A Publication for a Bermuda Program Alum

Michael Johnston

Michael Johnston used his three years of experience interning with the BIOS Bermuda Program as a springboard for his undergraduate degree, post-graduate studies, and his first publication in a professional scientific journal.

A former intern with BIOS’s Bermuda Program had his research on rain and flooding events in Bermuda selected last month for publication in a British meteorology journal. Michael Johnston’s paper appeared online January 18 with the Royal Meteorological Society, a professional group focused on weather and climate.

“It was pretty clear that flooding in Bermuda had become a topical issue,” Johnston said of his research choice. In the Mills Creek and Serpentine Road area, for example, he said “businesses and homes were regularly swamped by heavy rains, and residents formed a group to ‘call for action’ to reduce the impacts and frequency of the flooding through improved drainage. Because of this, the focus of my summer project turned more toward flooding.”

The final inspiration came when record rains fell on the island in January 2017. “This was the perfect case study to tie up a story that was started in my internship,” he said.

Johnston, now 23, spent three summers conducting research as a Bermuda Program intern under the guidance of Mark Guishard, a former meteorologist with the Bermuda Weather Service and now BIOS’s director of corporate and community relations.

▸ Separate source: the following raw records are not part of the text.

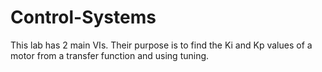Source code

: # Control-Systems

This lab has 2 main VIs. Their purpose is to find the Ki and Kp values of a motor from a transfer function and using tuning. 
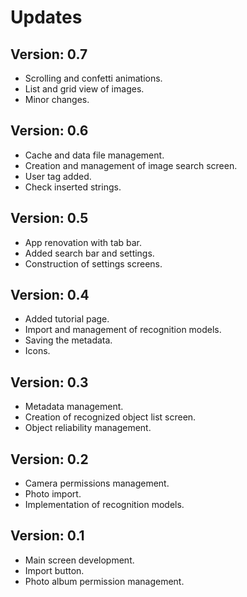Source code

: # Updates

## Version: 0.7
- Scrolling and confetti animations.
- List and grid view of images.
- Minor changes.
## Version: 0.6
- Cache and data file management.
- Creation and management of image search screen.
- User tag added.
- Check inserted strings.
## Version: 0.5
- App renovation with tab bar.
- Added search bar and settings.
- Construction of settings screens.
## Version: 0.4
- Added tutorial page.
- Import and management of recognition models.
- Saving the metadata.
- Icons.
## Version: 0.3
- Metadata management.
- Creation of recognized object list screen.
- Object reliability management.
## Version: 0.2
- Camera permissions management.
- Photo import.
- Implementation of recognition models.
## Version: 0.1
- Main screen development.
- Import button.
- Photo album permission management.
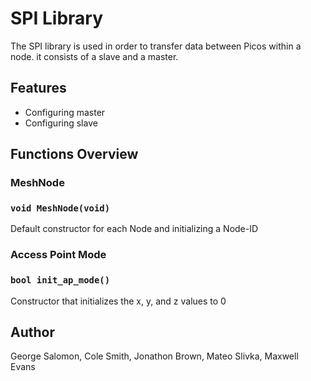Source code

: # SPI Library 

The SPI library is used in order to transfer data between Picos within a node. it consists of a slave and a master. 

## Features
- Configuring master
- Configuring slave

## Functions Overview

### **MeshNode**

### `void MeshNode(void)`
Default constructor for each Node and initializing a Node-ID

### **Access Point Mode**

### `bool init_ap_mode()`
Constructor that initializes the x, y, and z values to 0

## Author
George Salomon, Cole Smith, Jonathon Brown, Mateo Slivka, Maxwell Evans
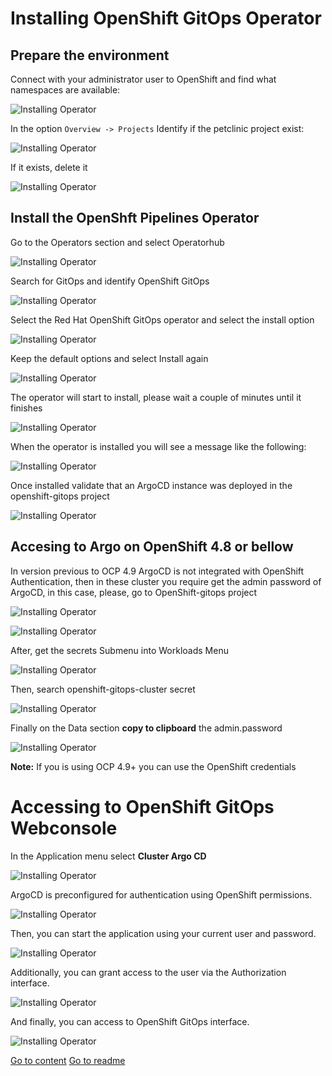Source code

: # Installing OpenShift GitOps Operator

## Prepare the environment

Connect with your administrator user to OpenShift and find what namespaces are available:

![Installing Operator](/img/installingA1.png "Installing Operator")

In the option `Overview -> Projects` Identify if the petclinic project exist:

![Installing Operator](/img/installingAB2.png "Installing Operator")

If it exists, delete it

![Installing Operator](/img/installingAB3.png "Installing Operator")

## Install the OpenShft Pipelines Operator

Go to the Operators section and select Operatorhub

![Installing Operator](/img/installingB2.png "Installing Operator")

Search for GitOps and identify OpenShift GitOps

![Installing Operator](/img/installingB3.png "Installing Operator")

Select the Red Hat OpenShift GitOps operator and select the install option

![Installing Operator](/img/installingC1.png "Installing Operator")

Keep the default options and select Install again

![Installing Operator](/img/installingC2.png "Installing Operator")

The operator will start to install, please wait a couple of minutes until it finishes

![Installing Operator](/img/installingC3.png "Installing Operator")

When the operator is installed you will see a message like the following:

![Installing Operator](/img/installingC4.png "Installing Operator")

Once installed validate that an ArgoCD instance was deployed in the openshift-gitops project

![Installing Operator](/img/installingC5.png "Installing Operator")

## Accesing to Argo on OpenShift 4.8 or bellow

In version previous to OCP 4.9 ArgoCD is not integrated with OpenShift Authentication, then in these cluster you require get the admin password of ArgoCD, in this case, please, go to OpenShift-gitops project

![Installing Operator](/img/installingE1.png "Installing Operator")

![Installing Operator](/img/installingE2.png "Installing Operator")

After, get the secrets Submenu into Workloads Menu

![Installing Operator](/img/installingE3.png "Installing Operator")

Then, search openshift-gitops-cluster secret

![Installing Operator](/img/installingE4.png "Installing Operator")

Finally on the Data section **copy to clipboard** the admin.password 

![Installing Operator](/img/installingE5.png "Installing Operator")

**Note:** If you is using OCP 4.9+ you can use the OpenShift credentials

# Accessing to OpenShift GitOps Webconsole

In the Application menu select **Cluster Argo CD**

![Installing Operator](/img/installingC6.png "Installing Operator")

ArgoCD is preconfigured for authentication using OpenShift permissions. 

![Installing Operator](/img/installingC7.png "Installing Operator")

Then, you can start the application using your current user and password.

![Installing Operator](/img/installingC8.png "Installing Operator")

Additionally, you can grant access to the user via the Authorization interface.

![Installing Operator](/img/installingD2.png "Installing Operator")

And finally, you can access to OpenShift GitOps interface.

![Installing Operator](/img/installingD3.png "Installing Operator")

[Go to content](content.md)
[Go to readme](../README.md)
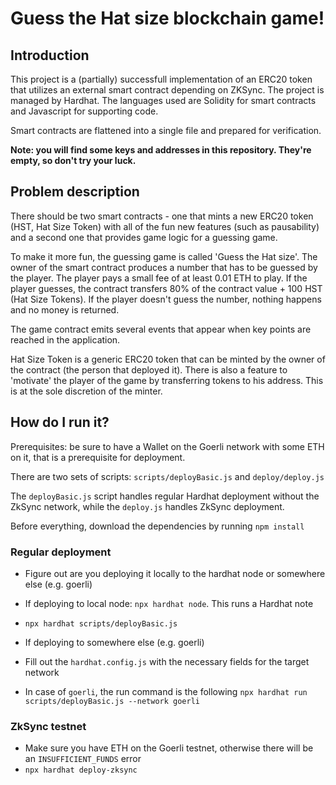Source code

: # Guess the Hat size blockchain game!

## Introduction

This project is a (partially) successfull implementation of an ERC20 token
that utilizes an external smart contract depending on ZKSync. The project is managed by
Hardhat. The languages used are Solidity for smart contracts and Javascript for
supporting code.

Smart contracts are flattened into a single file and prepared for verification.

**Note: you will find some keys and addresses in this repository. They're empty,
so don't try your luck.**

## Problem description

There should be two smart contracts - one that mints a new ERC20 token (HST, 
Hat Size Token) with all
of the fun new features (such as pausability) and a second one that provides game
logic for a guessing game. 

To make it more fun, the guessing game is called 'Guess the Hat size'. The owner
of the smart contract produces a number that has to be guessed by the player.
The player pays a small fee of at least 0.01 ETH to play. If the player guesses,
the contract transfers 80% of the contract value + 100 HST (Hat Size Tokens).
If the player doesn't guess the number, nothing happens and no money is returned.

The game contract emits several events that appear when key points are reached
in the application.

Hat Size Token is a generic ERC20 token that can be minted by the owner of the
contract (the person that deployed it). There is also a feature to 'motivate'
the player of the game by transferring tokens to his address. This is at the sole
discretion of the minter.

## How do I run it?

Prerequisites: be sure to have a Wallet on the Goerli network with some ETH on it,
that is a prerequisite for deployment.

There are two sets of scripts: `scripts/deployBasic.js` and `deploy/deploy.js`

The `deployBasic.js` script handles regular Hardhat deployment without the
ZkSync network, while the `deploy.js` handles ZkSync deployment.

Before everything, download the dependencies by running `npm install`

### Regular deployment

* Figure out are you deploying it locally to the hardhat node or somewhere else
(e.g. goerli)
* If deploying to local node: `npx hardhat node`. This runs a Hardhat note
* `npx hardhat scripts/deployBasic.js`

* If deploying to somewhere else (e.g. goerli)
* Fill out the `hardhat.config.js` with the necessary fields for the target network
* In case of `goerli`, the run command is the following `npx hardhat run scripts/deployBasic.js --network goerli`

### ZkSync testnet

* Make sure you have ETH on the Goerli testnet, otherwise there will be an 
`INSUFFICIENT_FUNDS` error
* `npx hardhat deploy-zksync`
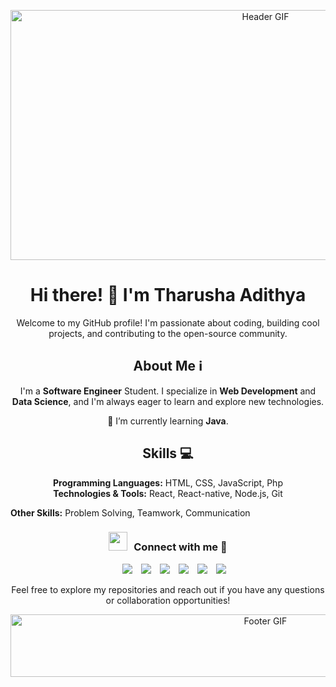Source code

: <p align="center">
  <img src="https://github.com/tharushx/tharushx/blob/main/assets/header.gif" alt="Header GIF" width="800" height="400">
</p>

<h1 align="center">Hi there! 👋 I'm Tharusha Adithya</h1>

<p align="center">
  Welcome to my GitHub profile! I'm passionate about coding, building cool projects, and contributing to the open-source community.
</p>

<h2 align="center">About Me ℹ️</h2>

<p align="center">
  I'm a <strong>Software Engineer</strong> Student. I specialize in <strong>Web Development</strong> and <strong>Data Science</strong>, and I'm always eager to learn and explore new technologies.
</p>

<p align="center">
  🌱 I’m currently learning <strong>Java</strong>.
</p>


<h2 align="center">Skills 💻</h2>

<p align="center">
  <strong>Programming Languages:</strong> HTML, CSS, JavaScript, Php<br>
  <strong>Technologies & Tools:</strong> React, React-native, Node.js, Git<br>
  
  <strong align="center">Other Skills:</strong> Problem Solving, Teamwork, Communication
</p>

<h3 align="center" > <img src="https://media.giphy.com/media/iY8CRBdQXODJSCERIr/giphy.gif" width="30" height="30" style="margin-right: 10px;">Connect with me 🤝 </h3>

<p align="center">

 <div align="center"  class="icons-social" style="margin-left: 10px;">
        <a style="margin-left: 10px;"  target="_blank" href="#">
			<img src="https://img.icons8.com/doodle/40/000000/linkedin--v2.png"></a>
        <a style="margin-left: 10px;" target="_blank" href="#">
		<img src="https://img.icons8.com/doodle/40/000000/github--v1.png"></a>
		<a style="margin-left: 10px;" target="_blank" href="#">
				<img src="https://img.icons8.com/external-tal-revivo-color-tal-revivo/40/000000/external-stack-overflow-is-a-question-and-answer-site-for-professional-logo-color-tal-revivo.png"></a>
        <a style="margin-left: 10px;" target="_blank" href="#">
			<img src="https://img.icons8.com/doodle/40/000000/instagram-new--v2.png"></a>
		<a style="margin-left: 10px;" target="_blank" href="#">
			<img src="https://img.icons8.com/doodle/1x/twitter-squared--v2.png" ></a>
		<a style="margin-left: 10px;" target="_blank" href="#">
				<img src="https://img.icons8.com/doodle/1x/youtube--v2.png" ></a>
      </div>

</p>

<p align="center">
  Feel free to explore my repositories and reach out if you have any questions or collaboration opportunities!
</p>

<p align="center">
  <img src="https://github.com/tharushx/tharushx/blob/main/assets/footer.gif" alt="Footer GIF" width="800" height="100">
</p>
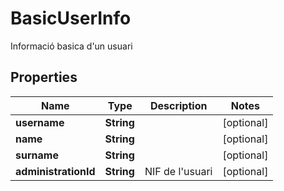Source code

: 

# BasicUserInfo

Informació basica d'un usuari

## Properties

| Name | Type | Description | Notes |
|------------ | ------------- | ------------- | -------------|
|**username** | **String** |  |  [optional] |
|**name** | **String** |  |  [optional] |
|**surname** | **String** |  |  [optional] |
|**administrationId** | **String** | NIF de l&#39;usuari |  [optional] |



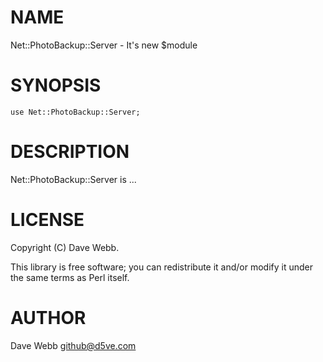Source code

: # NAME

Net::PhotoBackup::Server - It's new $module

# SYNOPSIS

    use Net::PhotoBackup::Server;

# DESCRIPTION

Net::PhotoBackup::Server is ...

# LICENSE

Copyright (C) Dave Webb.

This library is free software; you can redistribute it and/or modify
it under the same terms as Perl itself.

# AUTHOR

Dave Webb <github@d5ve.com>

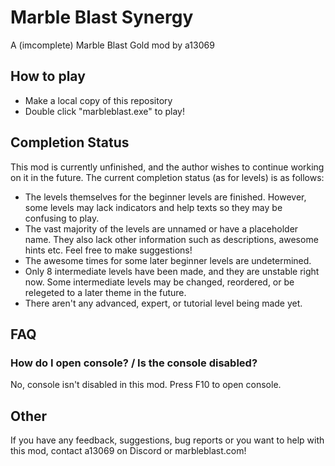 # Marble Blast Synergy
A (imcomplete) Marble Blast Gold mod by a13069

## How to play
- Make a local copy of this repository
- Double click "marbleblast.exe" to play!

## Completion Status
This mod is currently unfinished, and the author wishes to continue working on it in the future. The current completion status (as for levels) is as follows:
- The levels themselves for the beginner levels are finished. However, some levels may lack indicators and help texts so they may be confusing to play.
- The vast majority of the levels are unnamed or have a placeholder name. They also lack other information such as descriptions, awesome hints etc. Feel free to make suggestions!
- The awesome times for some later beginner levels are undetermined.
- Only 8 intermediate levels have been made, and they are unstable right now. Some intermediate levels may be changed, reordered, or be relegeted to a later theme in the future.
- There aren't any advanced, expert, or tutorial level being made yet.

## FAQ
### How do I open console? / Is the console disabled?
No, console isn't disabled in this mod. Press F10 to open console.

## Other
If you have any feedback, suggestions, bug reports or you want to help with this mod, contact a13069 on Discord or marbleblast.com!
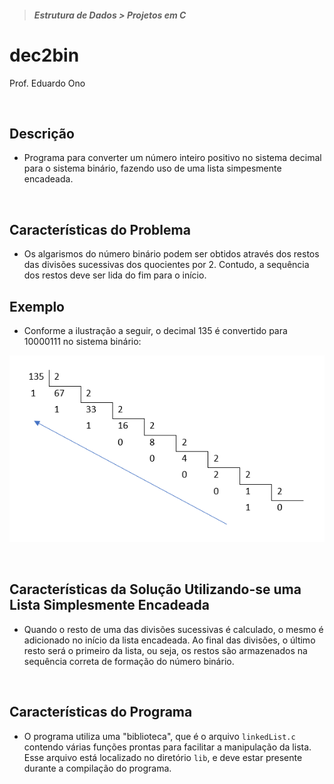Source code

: > ##### Estrutura de Dados > Projetos em C

# dec2bin

Prof. Eduardo Ono

<br>

## Descrição

* Programa para converter um número inteiro positivo no sistema decimal para o sistema binário, fazendo uso de uma lista simpesmente encadeada.

<br>

## Características do Problema

* Os algarismos do número binário podem ser obtidos através dos  restos das divisões sucessivas dos quocientes por 2. Contudo, a sequência dos restos deve ser lida do fim para o início.

## Exemplo

* Conforme a ilustração a seguir, o decimal 135 é convertido para 10000111 no sistema binário:

<p align="center">

  ![img](./dec2bin.png)

</p>

<br>

## Características da Solução Utilizando-se uma Lista Simplesmente Encadeada

* Quando o resto de uma das divisões sucessivas é calculado, o mesmo é adicionado no início da lista encadeada. Ao final das divisões, o último resto será o primeiro da lista, ou seja, os restos são armazenados na sequência correta de formação do número binário.

<br>

## Características do Programa

* O programa utiliza uma "biblioteca", que é o arquivo `linkedList.c` contendo várias funções prontas para facilitar a manipulação da lista. Esse arquivo está localizado no diretório `lib`, e deve estar presente durante a compilação do programa.

<br>
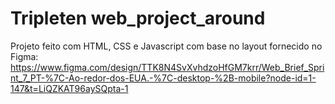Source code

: # Tripleten web_project_around

Projeto feito com HTML, CSS e Javascript com base no layout fornecido no Figma:
https://www.figma.com/design/TTK8N4SvXvhdzoHfGM7krr/Web_Brief_Sprint_7_PT-%7C-Ao-redor-dos-EUA.-%7C-desktop-%2B-mobile?node-id=1-147&t=LiQZKAT96aySQpta-1

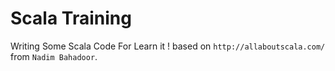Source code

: # Scala Training
Writing Some Scala Code For Learn it !
based on `http://allaboutscala.com/` from `Nadim Bahadoor`.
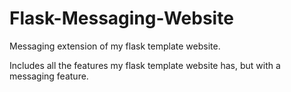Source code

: # Flask-Messaging-Website
Messaging extension of my flask template website.

Includes all the features my flask template website has, but with a messaging feature.
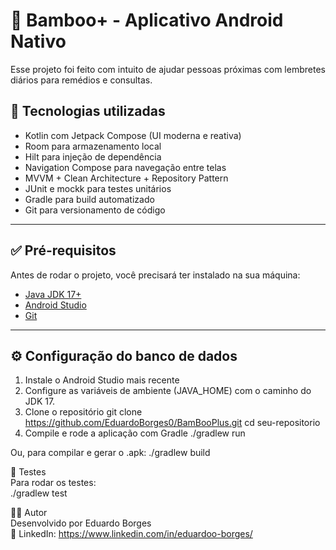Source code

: # 🛒 Bamboo+ - Aplicativo Android Nativo

Esse projeto foi feito com intuito de ajudar pessoas próximas com lembretes diários para remédios e consultas.
## 🚀 Tecnologias utilizadas

 - Kotlin com Jetpack Compose (UI moderna e reativa)
 - Room para armazenamento local
 - Hilt para injeção de dependência
 - Navigation Compose para navegação entre telas
 - MVVM + Clean Architecture + Repository Pattern
 - JUnit e mockk para testes unitários
 - Gradle para build automatizado
 - Git para versionamento de código

---

## ✅ Pré-requisitos

Antes de rodar o projeto, você precisará ter instalado na sua máquina:

- [Java JDK 17+](https://www.oracle.com/java/technologies/javase/jdk17-archive-downloads.html)
- [Android Studio](https://developer.android.com/studio?hl=pt-br)
- [Git](https://git-scm.com/)

---

## ⚙️ Configuração do banco de dados

1. Instale o Android Studio mais recente
2. Configure as variáveis de ambiente (JAVA_HOME) com o caminho do JDK 17.
3. Clone o repositório
   git clone https://github.com/EduardoBorges0/BamBooPlus.git
   cd seu-repositorio
4. Compile e rode a aplicação com Gradle
   ./gradlew run

Ou, para compilar e gerar o .apk:
   ./gradlew build

🧪 Testes </br>
Para rodar os testes: </br>
  ./gradlew test

👨‍💻 Autor  </br>
Desenvolvido por Eduardo Borges </br>
🔗 LinkedIn: https://www.linkedin.com/in/eduardoo-borges/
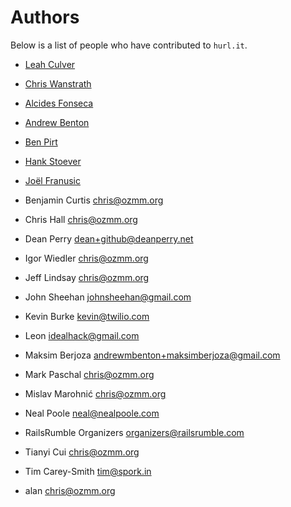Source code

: # Authors

Below is a list of people who have contributed to `hurl.it`.

* [Leah Culver][2]
* [Chris Wanstrath][3]

* [Alcides Fonseca][alcides]
* [Andrew Benton][andrewmbenton]
* [Ben Pirt][bjpirt]
* [Hank Stoever][hstove]
* [Joël Franusic][jpf]

* Benjamin Curtis <chris@ozmm.org>
* Chris Hall <chris@ozmm.org>
* Dean Perry <dean+github@deanperry.net>
* Igor Wiedler <chris@ozmm.org>
* Jeff Lindsay <chris@ozmm.org>
* John Sheehan <johnsheehan@gmail.com>
* Kevin Burke <kevin@twilio.com>
* Leon <idealhack@gmail.com>
* Maksim Berjoza <andrewmbenton+maksimberjoza@gmail.com>
* Mark Paschal <chris@ozmm.org>
* Mislav Marohnić <chris@ozmm.org>
* Neal Poole <neal@nealpoole.com>
* RailsRumble Organizers <organizers@railsrumble.com>
* Tianyi Cui <chris@ozmm.org>
* Tim Carey-Smith <tim@spork.in>
* alan <chris@ozmm.org>

[2]: http://github.com/leah
[3]: http://github.com/defunkt
[hstove]: http://github.com/hstove
[jpf]: http://github.com/jpf
[bjpirt]: http://github.com/bjpirt
[alcides]: http://github.com/alcides
[andrewmbenton]: http://github.com/andrewmbenton
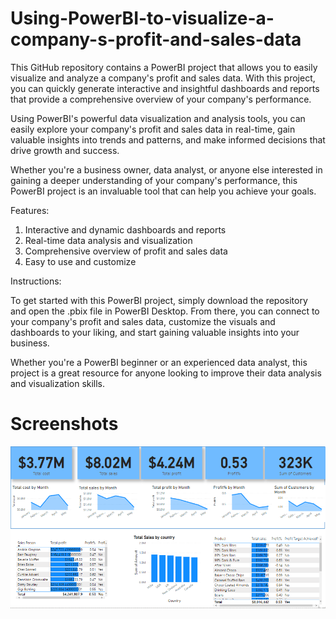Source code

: # Using-PowerBI-to-visualize-a-company-s-profit-and-sales-data
 This GitHub repository contains a PowerBI project that allows you to easily visualize and analyze a company's profit and sales data. With this project, you can quickly generate interactive and insightful dashboards and reports that provide a comprehensive overview of your company's performance.
 
 Using PowerBI's powerful data visualization and analysis tools, you can easily explore your company's profit and sales data in real-time, gain valuable insights into trends and patterns, and make informed decisions that drive growth and success.


Whether you're a business owner, data analyst, or anyone else interested in gaining a deeper understanding of your company's performance, this PowerBI project is an invaluable tool that can help you achieve your goals.


Features:


1. Interactive and dynamic dashboards and reports
2. Real-time data analysis and visualization
3. Comprehensive overview of profit and sales data
4. Easy to use and customize

Instructions:


To get started with this PowerBI project, simply download the repository and open the .pbix file in PowerBI Desktop. From there, you can connect to your company's profit and sales data, customize the visuals and dashboards to your liking, and start gaining valuable insights into your business.


Whether you're a PowerBI beginner or an experienced data analyst, this project is a great resource for anyone looking to improve their data analysis and visualization skills.

# Screenshots
![A beautiful sunset](images/dashboard.PNG)
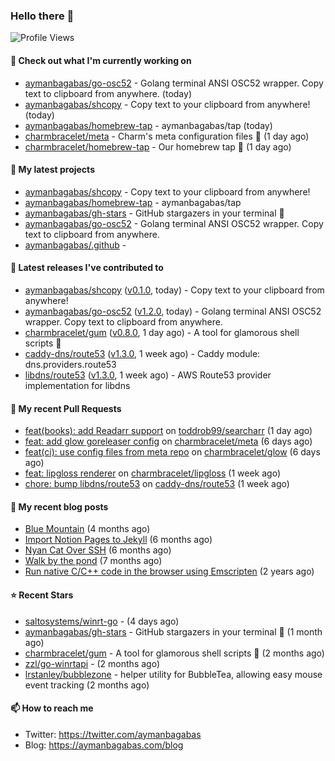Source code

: ### Hello there 👋

![Profile Views](https://komarev.com/ghpvc/?username=aymanbagabas&label=PROFILE+VIEWS)

#### 👷 Check out what I'm currently working on

- [aymanbagabas/go-osc52](https://github.com/aymanbagabas/go-osc52) - Golang terminal ANSI OSC52 wrapper. Copy text to clipboard from anywhere. (today)
- [aymanbagabas/shcopy](https://github.com/aymanbagabas/shcopy) - Copy text to your clipboard from anywhere! (today)
- [aymanbagabas/homebrew-tap](https://github.com/aymanbagabas/homebrew-tap) - aymanbagabas/tap (today)
- [charmbracelet/meta](https://github.com/charmbracelet/meta) - Charm&#39;s meta configuration files 🫥 (1 day ago)
- [charmbracelet/homebrew-tap](https://github.com/charmbracelet/homebrew-tap) - Our homebrew tap 🍺 (1 day ago)

#### 🌱 My latest projects

- [aymanbagabas/shcopy](https://github.com/aymanbagabas/shcopy) - Copy text to your clipboard from anywhere!
- [aymanbagabas/homebrew-tap](https://github.com/aymanbagabas/homebrew-tap) - aymanbagabas/tap
- [aymanbagabas/gh-stars](https://github.com/aymanbagabas/gh-stars) - GitHub stargazers in your terminal 🌟
- [aymanbagabas/go-osc52](https://github.com/aymanbagabas/go-osc52) - Golang terminal ANSI OSC52 wrapper. Copy text to clipboard from anywhere.
- [aymanbagabas/.github](https://github.com/aymanbagabas/.github) - 

#### 🔭 Latest releases I've contributed to

- [aymanbagabas/shcopy](https://github.com/aymanbagabas/shcopy) ([v0.1.0](https://github.com/aymanbagabas/shcopy/releases/tag/v0.1.0), today) - Copy text to your clipboard from anywhere!
- [aymanbagabas/go-osc52](https://github.com/aymanbagabas/go-osc52) ([v1.2.0](https://github.com/aymanbagabas/go-osc52/releases/tag/v1.2.0), today) - Golang terminal ANSI OSC52 wrapper. Copy text to clipboard from anywhere.
- [charmbracelet/gum](https://github.com/charmbracelet/gum) ([v0.8.0](https://github.com/charmbracelet/gum/releases/tag/v0.8.0), 1 day ago) - A tool for glamorous shell scripts 🎀
- [caddy-dns/route53](https://github.com/caddy-dns/route53) ([v1.3.0](https://github.com/caddy-dns/route53/releases/tag/v1.3.0), 1 week ago) - Caddy module: dns.providers.route53
- [libdns/route53](https://github.com/libdns/route53) ([v1.3.0](https://github.com/libdns/route53/releases/tag/v1.3.0), 1 week ago) - AWS Route53 provider implementation for libdns

#### 🔨 My recent Pull Requests

- [feat(books): add Readarr support](https://github.com/toddrob99/searcharr/pull/58) on [toddrob99/searcharr](https://github.com/toddrob99/searcharr) (1 day ago)
- [feat: add glow goreleaser config](https://github.com/charmbracelet/meta/pull/50) on [charmbracelet/meta](https://github.com/charmbracelet/meta) (6 days ago)
- [feat(ci): use config files from meta repo](https://github.com/charmbracelet/glow/pull/389) on [charmbracelet/glow](https://github.com/charmbracelet/glow) (6 days ago)
- [feat: lipgloss renderer](https://github.com/charmbracelet/lipgloss/pull/140) on [charmbracelet/lipgloss](https://github.com/charmbracelet/lipgloss) (1 week ago)
- [chore: bump libdns/route53](https://github.com/caddy-dns/route53/pull/25) on [caddy-dns/route53](https://github.com/caddy-dns/route53) (1 week ago)

#### 📜 My recent blog posts

- [Blue Mountain](https://aymanbagabas.com/blog/2022/06/02/blue-mountain.html) (4 months ago)
- [Import Notion Pages to Jekyll](https://aymanbagabas.com/blog/2022/03/29/import-notion-pages-to-jekyll.html) (6 months ago)
- [Nyan Cat Over SSH](https://aymanbagabas.com/blog/2022/03/25/nyan-cat-over-ssh.html) (6 months ago)
- [Walk by the pond](https://aymanbagabas.com/blog/2022/03/10/walk-by-the-pond.html) (7 months ago)
- [Run native C/C&#43;&#43; code in the browser using Emscripten](https://aymanbagabas.com/blog/2020/11/18/run-native-c-c&#43;&#43;-code-in-the-browser-using-emscripten.html) (2 years ago)

#### ⭐ Recent Stars

- [saltosystems/winrt-go](https://github.com/saltosystems/winrt-go) -  (4 days ago)
- [aymanbagabas/gh-stars](https://github.com/aymanbagabas/gh-stars) - GitHub stargazers in your terminal 🌟 (1 month ago)
- [charmbracelet/gum](https://github.com/charmbracelet/gum) - A tool for glamorous shell scripts 🎀 (2 months ago)
- [zzl/go-winrtapi](https://github.com/zzl/go-winrtapi) -  (2 months ago)
- [lrstanley/bubblezone](https://github.com/lrstanley/bubblezone) - helper utility for BubbleTea, allowing easy mouse event tracking (2 months ago)

#### 📫 How to reach me

- Twitter: https://twitter.com/aymanbagabas
- Blog: https://aymanbagabas.com/blog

The Bermuda Program internship pairs senior school and university students with BIOS scientists for paid, hands-on summer research experiences.

Johnston’s science teacher at Saltus Grammar School first introduced him to BIOS’s student programs. His experiences at BIOS guided his university preparations and focused his coursework on relevant subjects such as chemistry, physics, and math. Guishard recalled Johnston’s passion for meteorology after meeting him as a high school student.

“He was really into it, and even had his own weather station at home. He put some of my own forecasters to shame,” Guishard said. In 2013 Guishard helped Johnston train to become a meteorological technician (weather observer) through a collaboration between the Bermuda Program and the Bermuda Weather Service. Johnston is currently at the University of Reading in the U.K. conducting graduate level meteorology research on convective cloud systems over islands, and contributes monthly blog posts for BIOS’s Risk Prediction Initiative program.